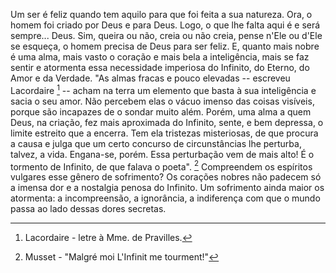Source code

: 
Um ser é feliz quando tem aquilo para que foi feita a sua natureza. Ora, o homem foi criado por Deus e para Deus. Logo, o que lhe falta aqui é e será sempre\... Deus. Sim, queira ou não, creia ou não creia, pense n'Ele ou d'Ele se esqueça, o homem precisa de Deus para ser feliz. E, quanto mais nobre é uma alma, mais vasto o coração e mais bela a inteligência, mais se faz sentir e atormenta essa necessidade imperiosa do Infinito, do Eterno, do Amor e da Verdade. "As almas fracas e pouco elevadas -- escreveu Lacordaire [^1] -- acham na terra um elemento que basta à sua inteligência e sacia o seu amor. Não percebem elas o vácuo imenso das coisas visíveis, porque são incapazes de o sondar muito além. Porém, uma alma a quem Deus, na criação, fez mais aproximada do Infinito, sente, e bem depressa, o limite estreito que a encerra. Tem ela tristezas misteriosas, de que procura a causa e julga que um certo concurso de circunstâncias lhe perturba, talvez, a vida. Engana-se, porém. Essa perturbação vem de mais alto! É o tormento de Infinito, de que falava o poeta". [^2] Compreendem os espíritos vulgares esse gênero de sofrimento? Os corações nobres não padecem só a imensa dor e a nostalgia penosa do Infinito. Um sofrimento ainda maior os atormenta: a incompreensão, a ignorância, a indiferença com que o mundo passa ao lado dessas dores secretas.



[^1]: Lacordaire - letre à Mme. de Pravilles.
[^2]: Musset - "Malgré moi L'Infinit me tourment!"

══════════════════════════════

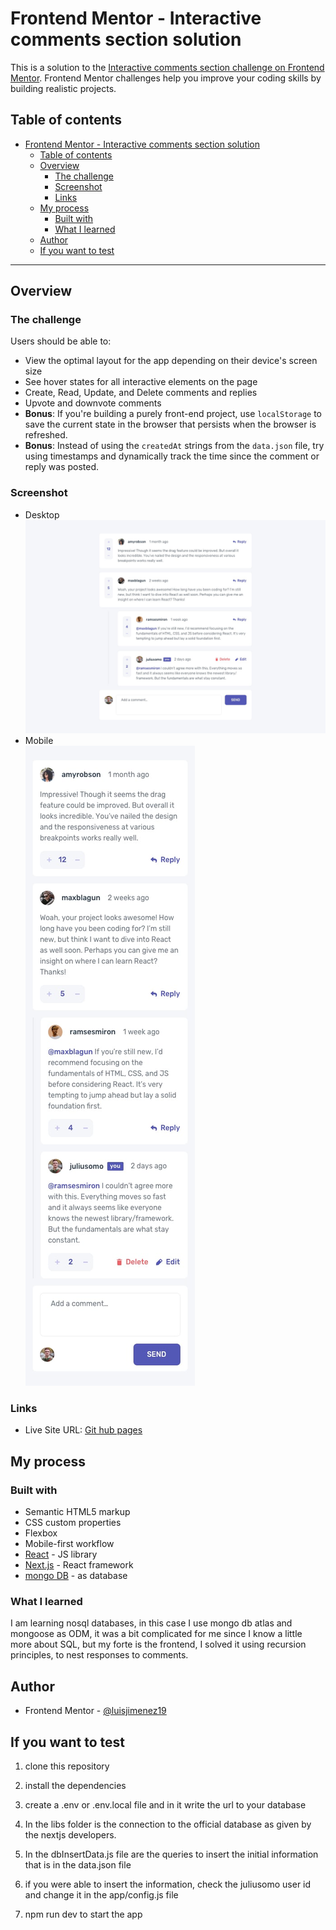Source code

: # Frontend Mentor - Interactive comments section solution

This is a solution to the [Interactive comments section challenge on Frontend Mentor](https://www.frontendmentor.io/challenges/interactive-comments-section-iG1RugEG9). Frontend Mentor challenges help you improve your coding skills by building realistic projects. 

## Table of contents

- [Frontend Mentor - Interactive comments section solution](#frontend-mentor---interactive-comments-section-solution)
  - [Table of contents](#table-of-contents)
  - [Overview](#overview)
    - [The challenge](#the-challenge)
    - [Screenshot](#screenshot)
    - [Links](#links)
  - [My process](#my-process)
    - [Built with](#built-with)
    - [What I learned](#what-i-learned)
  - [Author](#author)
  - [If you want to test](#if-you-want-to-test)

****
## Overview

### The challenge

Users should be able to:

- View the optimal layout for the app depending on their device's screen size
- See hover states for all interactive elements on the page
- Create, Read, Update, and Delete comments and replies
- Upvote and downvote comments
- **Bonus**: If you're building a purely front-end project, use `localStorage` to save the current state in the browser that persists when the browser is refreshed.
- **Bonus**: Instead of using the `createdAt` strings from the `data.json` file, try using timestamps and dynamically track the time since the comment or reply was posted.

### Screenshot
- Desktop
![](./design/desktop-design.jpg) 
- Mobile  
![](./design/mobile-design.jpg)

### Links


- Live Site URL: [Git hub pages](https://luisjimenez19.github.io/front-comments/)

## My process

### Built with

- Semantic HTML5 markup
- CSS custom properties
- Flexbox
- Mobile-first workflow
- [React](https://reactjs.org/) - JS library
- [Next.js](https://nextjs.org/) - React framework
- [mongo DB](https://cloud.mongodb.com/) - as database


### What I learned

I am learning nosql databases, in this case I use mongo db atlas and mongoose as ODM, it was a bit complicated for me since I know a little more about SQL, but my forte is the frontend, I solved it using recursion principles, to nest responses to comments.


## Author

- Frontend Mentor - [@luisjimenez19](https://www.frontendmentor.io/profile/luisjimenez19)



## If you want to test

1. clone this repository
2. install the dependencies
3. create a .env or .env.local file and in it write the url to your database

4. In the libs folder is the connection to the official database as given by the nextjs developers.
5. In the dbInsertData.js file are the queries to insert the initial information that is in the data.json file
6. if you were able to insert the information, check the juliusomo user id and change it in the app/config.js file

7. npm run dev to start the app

══════════════════════════════

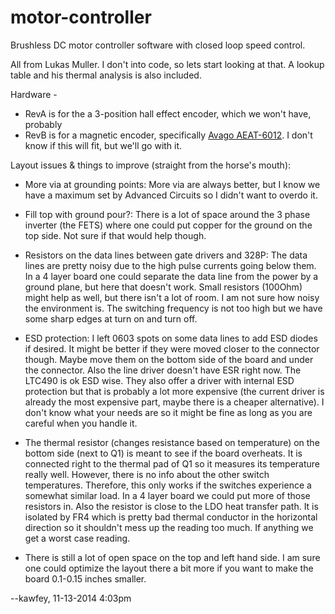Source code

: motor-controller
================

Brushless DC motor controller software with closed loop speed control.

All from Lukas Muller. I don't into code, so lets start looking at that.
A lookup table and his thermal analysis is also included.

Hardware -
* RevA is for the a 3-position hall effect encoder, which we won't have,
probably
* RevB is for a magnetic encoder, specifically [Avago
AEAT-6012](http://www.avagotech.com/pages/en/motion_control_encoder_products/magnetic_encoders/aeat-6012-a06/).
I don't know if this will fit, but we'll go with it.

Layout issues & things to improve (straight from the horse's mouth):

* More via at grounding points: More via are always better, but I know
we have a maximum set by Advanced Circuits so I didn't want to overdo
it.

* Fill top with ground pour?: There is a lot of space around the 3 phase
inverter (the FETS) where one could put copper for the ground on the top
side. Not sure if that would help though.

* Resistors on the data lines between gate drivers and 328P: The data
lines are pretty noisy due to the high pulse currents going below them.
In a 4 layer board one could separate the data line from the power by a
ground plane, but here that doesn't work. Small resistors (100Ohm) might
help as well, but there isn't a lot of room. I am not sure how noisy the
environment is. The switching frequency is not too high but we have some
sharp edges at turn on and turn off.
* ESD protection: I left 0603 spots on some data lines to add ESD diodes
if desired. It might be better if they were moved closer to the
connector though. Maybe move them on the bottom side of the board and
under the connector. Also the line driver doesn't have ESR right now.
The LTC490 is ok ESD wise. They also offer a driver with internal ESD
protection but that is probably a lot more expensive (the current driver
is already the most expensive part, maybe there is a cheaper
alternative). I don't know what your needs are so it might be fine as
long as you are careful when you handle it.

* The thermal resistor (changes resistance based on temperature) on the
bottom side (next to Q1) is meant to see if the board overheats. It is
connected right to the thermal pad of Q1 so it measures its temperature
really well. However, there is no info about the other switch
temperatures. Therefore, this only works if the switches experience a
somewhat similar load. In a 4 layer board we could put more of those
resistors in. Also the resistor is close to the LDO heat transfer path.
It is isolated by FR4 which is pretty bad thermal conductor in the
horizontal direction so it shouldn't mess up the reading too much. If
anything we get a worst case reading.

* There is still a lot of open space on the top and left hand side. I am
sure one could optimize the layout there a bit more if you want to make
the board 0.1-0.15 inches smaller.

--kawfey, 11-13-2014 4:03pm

══════════════════════════════

Exercise prompt ::
Output the material above exactly, but only from the line that carries "under the connector." through the line that carries "--kawfey, 11-13-2014 4:03pm".

Your solution ::
under the connector. Also the line driver doesn't have ESR right now.
The LTC490 is ok ESD wise. They also offer a driver with internal ESD
protection but that is probably a lot more expensive (the current driver
is already the most expensive part, maybe there is a cheaper
alternative). I don't know what your needs are so it might be fine as
long as you are careful when you handle it.

* The thermal resistor (changes resistance based on temperature) on the
bottom side (next to Q1) is meant to see if the board overheats. It is
connected right to the thermal pad of Q1 so it measures its temperature
really well. However, there is no info about the other switch
temperatures. Therefore, this only works if the switches experience a
somewhat similar load. In a 4 layer board we could put more of those
resistors in. Also the resistor is close to the LDO heat transfer path.
It is isolated by FR4 which is pretty bad thermal conductor in the
horizontal direction so it shouldn't mess up the reading too much. If
anything we get a worst case reading.

* There is still a lot of open space on the top and left hand side. I am
sure one could optimize the layout there a bit more if you want to make
the board 0.1-0.15 inches smaller.

--kawfey, 11-13-2014 4:03pm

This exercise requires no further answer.